Henri Michel, historien et spécialiste de la Seconde Guerre mondiale, complète dans son ouvrage Une histoire de la Résistance en France (1940-1944) aux pages 95 et 96 : le mouvement des fonds se faisait à l’aide de chèques, dont le talon restait […] aux mains de André Debray dit Bossuet. Le déposant recevait la partie centrale signée Bossuet, avec indication des noms et sommes ; à la banque d’Alger était envoyée l’autre extrémité du chèque. Aucune adresse ne figurait sur le titre, les prénoms seuls et la date de naissance servaient à contrôler l’identité. Par mesure supplémentaire de sécurité, à la place destinée au numéro était inscrit un chiffre entre parenthèses, à côté du chiffre apparent qui permettait l’authentification du titre et constituait une clé de contrôle secret.
Les chèques étaient au porteur, donc simples à encaisser.

La signature « Bossuet » avait pris une telle valeur qu’elle se négociait jusque sur le marché de la Bourse de Paris et que les cours de l’emprunt dit Bossuet s’étaient envolés. Car, si dans un premier temps la dangerosité de l’opération avait limité le nombre de souscripteurs, les clients devenaient de plus en plus nombreux avec l’avancée des alliés sur le territoire français.

À la Libération, tous les prêteurs retrouvèrent leurs fonds. André Debray (alias Bossuet, Bourdaloue, Fénelon comme le souligne Jeanne Patrimonio dans son interview d’André Debray du 13 juin 1946 conservée aux Archives Nationales), avait tenu une comptabilité rigoureuse de ces chèques. Au total, avec les bons du Trésor, il s’agissait de 600 millions de francs de l’époque.

Léa Vallana, son assistante au sein de Paribas, le seconde dans ses activités. Ce qui lui vaut aussi la Médaille de la Résistance.

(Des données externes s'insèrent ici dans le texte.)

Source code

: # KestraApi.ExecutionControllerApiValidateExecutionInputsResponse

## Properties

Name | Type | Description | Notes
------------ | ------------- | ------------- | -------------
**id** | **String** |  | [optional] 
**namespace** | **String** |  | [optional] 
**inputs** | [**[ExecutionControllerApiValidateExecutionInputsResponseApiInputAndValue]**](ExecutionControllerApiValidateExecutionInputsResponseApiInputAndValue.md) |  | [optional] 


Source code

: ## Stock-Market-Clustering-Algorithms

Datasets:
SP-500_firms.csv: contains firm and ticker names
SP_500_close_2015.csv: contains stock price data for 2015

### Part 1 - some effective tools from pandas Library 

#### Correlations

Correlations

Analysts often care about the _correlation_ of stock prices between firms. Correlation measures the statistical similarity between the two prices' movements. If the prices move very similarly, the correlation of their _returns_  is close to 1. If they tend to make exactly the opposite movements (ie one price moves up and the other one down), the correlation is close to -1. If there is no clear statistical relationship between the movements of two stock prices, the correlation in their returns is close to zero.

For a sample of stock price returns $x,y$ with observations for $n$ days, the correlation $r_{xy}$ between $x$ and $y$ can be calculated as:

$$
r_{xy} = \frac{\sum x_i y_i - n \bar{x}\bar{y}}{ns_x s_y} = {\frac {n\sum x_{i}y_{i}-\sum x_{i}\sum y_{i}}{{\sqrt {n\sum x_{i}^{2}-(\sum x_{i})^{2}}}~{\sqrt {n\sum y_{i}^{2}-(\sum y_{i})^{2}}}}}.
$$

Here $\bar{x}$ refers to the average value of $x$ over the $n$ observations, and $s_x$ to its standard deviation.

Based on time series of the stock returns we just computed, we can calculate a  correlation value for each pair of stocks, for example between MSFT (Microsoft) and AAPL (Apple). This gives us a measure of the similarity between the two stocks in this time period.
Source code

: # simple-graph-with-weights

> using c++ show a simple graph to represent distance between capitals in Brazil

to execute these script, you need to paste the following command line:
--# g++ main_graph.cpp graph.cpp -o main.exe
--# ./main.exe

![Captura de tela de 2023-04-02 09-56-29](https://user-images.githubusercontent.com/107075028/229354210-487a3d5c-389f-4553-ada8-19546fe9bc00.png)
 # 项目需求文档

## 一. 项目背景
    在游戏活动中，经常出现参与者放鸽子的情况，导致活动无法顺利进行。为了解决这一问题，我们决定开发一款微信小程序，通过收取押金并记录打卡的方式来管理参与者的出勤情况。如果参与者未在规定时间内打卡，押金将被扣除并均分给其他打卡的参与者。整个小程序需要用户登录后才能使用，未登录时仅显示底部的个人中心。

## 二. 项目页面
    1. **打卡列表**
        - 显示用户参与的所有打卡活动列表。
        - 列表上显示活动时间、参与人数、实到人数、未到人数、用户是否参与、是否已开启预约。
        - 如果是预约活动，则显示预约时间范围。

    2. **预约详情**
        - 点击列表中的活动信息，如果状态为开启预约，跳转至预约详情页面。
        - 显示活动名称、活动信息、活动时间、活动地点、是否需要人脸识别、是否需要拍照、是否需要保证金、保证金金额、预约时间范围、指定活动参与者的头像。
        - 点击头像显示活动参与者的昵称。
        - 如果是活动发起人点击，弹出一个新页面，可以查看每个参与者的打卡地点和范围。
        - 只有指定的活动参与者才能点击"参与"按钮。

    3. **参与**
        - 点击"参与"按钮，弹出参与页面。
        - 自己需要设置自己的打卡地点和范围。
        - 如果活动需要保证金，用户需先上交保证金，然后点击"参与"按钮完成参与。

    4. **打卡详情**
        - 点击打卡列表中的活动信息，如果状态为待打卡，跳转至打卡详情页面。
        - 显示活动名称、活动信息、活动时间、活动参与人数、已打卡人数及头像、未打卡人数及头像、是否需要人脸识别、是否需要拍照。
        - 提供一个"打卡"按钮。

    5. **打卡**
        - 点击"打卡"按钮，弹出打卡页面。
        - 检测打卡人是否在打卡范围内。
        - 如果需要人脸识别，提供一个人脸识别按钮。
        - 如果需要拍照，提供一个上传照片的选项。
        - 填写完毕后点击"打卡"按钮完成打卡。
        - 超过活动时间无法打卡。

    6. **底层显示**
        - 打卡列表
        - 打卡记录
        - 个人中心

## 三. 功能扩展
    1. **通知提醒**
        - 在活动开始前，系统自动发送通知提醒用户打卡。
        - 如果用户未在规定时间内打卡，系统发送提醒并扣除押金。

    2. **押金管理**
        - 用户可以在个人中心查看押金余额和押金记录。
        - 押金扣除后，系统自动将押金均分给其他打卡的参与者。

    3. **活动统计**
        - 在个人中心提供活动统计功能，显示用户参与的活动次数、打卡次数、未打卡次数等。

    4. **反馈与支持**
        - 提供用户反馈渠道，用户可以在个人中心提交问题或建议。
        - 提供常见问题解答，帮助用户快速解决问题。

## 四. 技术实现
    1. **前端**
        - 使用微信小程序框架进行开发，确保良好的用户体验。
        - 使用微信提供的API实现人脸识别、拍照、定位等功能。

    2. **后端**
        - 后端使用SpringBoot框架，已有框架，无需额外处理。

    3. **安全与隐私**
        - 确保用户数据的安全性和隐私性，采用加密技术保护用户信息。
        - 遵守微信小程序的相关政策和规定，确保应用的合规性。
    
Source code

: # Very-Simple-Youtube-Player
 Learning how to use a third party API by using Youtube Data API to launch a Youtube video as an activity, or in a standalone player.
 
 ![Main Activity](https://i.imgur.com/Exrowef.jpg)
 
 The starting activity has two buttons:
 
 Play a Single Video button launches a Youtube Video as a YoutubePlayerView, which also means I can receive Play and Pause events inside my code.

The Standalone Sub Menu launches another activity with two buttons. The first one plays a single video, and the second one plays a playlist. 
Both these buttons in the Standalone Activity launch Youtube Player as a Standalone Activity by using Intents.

Les Allemands ne sont jamais remontés jusqu’à eux alors que la Kommandantur avait ses quartiers à l’Opéra comme nous le précise le Bulletin n° 22 de l’association des anciens combattants de Paribas : durant l’Insurrection de Paris, entre le 10 et le 25 août 1944, les portes du 3 rue d’Antin restent fermées. Mais pas les actions de certains employés.
En effet, André Debray fait partie de ceux qui s’y rendent régulièrement pour distribuer et récupérer des informations. Mais il est aussi un lieutenant des forces de la Résistance qui participe aux batailles. Il est d’ailleurs blessé lors de l’attaque des Tuileries du 25 août 1944 par un éclat d’obus de char d’assaut, qui lui perfore le tympan et l’oreille gauche.

Les engagements d’André Debray après-guerre

Après-guerre, il faut tout reconstruire : la France, la Banque, les relations commerciales. Fin 1944, Georges Bidault crée le Mouvement républicain populaire (MRP), qui est un parti démocrate-chrétien centriste. Son objectif est de réunir catholiques, socialistes et résistants au sein d’un seul parti. Il demande à son ami de le rejoindre dans ce mouvement.
Dans le même temps, une volonté politique grandit partout en Europe : la nationalisation. En France, le gouvernement provisoire a pour projet de nationaliser les industries mais aussi les banques, y compris les banques d’affaires. L’industrie et le commerce français doivent se relever et reprendre une place internationale importante, les banques d’affaires perçoivent la nationalisation comme un frein à cet élan et entrent en négociation pour conserver leur indépendance. Ce sont Jean Reyre (lui aussi directeur de la banque) et André Debray qui vont mener les négociations pour Paribas.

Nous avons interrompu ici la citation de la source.